• [Task description]: If a line in the records below holds the word "samples", copy it.

• [Plain-text document sources]:
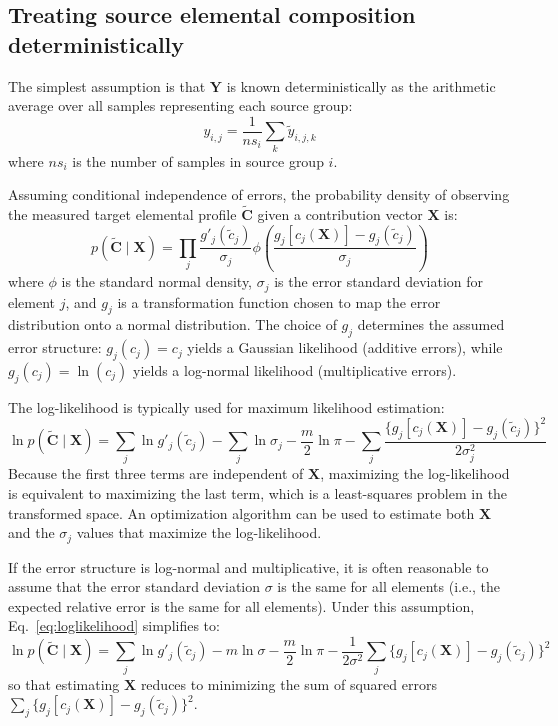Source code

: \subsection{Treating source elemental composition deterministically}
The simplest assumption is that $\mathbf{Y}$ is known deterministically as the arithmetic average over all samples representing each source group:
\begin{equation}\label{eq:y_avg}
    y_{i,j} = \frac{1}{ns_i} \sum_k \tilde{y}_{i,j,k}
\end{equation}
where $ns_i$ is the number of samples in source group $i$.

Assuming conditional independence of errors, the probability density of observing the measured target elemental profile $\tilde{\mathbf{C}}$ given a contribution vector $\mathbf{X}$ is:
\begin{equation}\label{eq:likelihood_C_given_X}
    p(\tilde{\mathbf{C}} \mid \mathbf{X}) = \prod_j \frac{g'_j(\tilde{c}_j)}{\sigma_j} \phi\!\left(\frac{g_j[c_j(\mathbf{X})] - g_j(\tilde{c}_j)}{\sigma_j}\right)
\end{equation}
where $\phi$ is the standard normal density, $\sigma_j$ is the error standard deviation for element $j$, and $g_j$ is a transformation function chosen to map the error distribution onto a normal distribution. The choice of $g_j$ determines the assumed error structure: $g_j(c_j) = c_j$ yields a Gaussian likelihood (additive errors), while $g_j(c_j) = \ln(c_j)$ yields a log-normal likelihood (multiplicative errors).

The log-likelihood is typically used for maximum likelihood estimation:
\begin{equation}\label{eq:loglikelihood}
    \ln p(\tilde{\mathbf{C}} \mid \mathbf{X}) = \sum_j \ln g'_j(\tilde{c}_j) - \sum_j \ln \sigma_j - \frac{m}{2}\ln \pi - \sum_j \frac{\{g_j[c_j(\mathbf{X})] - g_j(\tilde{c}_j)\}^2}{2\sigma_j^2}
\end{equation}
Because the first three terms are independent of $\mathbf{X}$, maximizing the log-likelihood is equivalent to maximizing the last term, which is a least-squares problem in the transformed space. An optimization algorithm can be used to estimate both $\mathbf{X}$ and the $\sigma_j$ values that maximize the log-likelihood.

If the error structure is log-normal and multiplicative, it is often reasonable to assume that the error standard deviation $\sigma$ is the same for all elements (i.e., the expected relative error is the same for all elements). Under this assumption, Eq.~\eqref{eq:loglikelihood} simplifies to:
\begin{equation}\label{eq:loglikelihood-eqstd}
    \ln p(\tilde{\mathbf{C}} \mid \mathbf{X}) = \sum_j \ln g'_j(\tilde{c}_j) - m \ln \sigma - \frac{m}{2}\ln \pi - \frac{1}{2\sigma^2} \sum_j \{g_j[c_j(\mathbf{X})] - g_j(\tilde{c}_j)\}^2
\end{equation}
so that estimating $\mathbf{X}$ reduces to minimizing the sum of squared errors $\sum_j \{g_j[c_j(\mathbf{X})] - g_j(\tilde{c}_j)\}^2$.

---

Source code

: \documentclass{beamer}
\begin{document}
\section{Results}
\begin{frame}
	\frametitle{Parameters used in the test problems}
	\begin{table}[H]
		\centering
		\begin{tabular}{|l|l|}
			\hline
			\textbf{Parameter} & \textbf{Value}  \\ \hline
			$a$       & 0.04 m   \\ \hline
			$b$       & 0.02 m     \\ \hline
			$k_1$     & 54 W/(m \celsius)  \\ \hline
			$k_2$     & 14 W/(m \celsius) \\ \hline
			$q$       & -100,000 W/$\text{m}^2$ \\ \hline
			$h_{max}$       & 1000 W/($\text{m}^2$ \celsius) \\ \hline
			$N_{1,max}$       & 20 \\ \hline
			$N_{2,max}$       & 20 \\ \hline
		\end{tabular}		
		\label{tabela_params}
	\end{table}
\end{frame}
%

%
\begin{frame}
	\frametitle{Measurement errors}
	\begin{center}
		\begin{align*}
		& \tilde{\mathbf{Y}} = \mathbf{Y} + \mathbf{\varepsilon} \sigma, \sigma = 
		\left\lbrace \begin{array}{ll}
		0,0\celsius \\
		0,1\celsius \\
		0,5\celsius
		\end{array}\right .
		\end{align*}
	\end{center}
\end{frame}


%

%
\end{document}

• [Answer box]:
The simplest assumption is that $\mathbf{Y}$ is known deterministically as the arithmetic average over all samples representing each source group:
where $ns_i$ is the number of samples in source group $i$.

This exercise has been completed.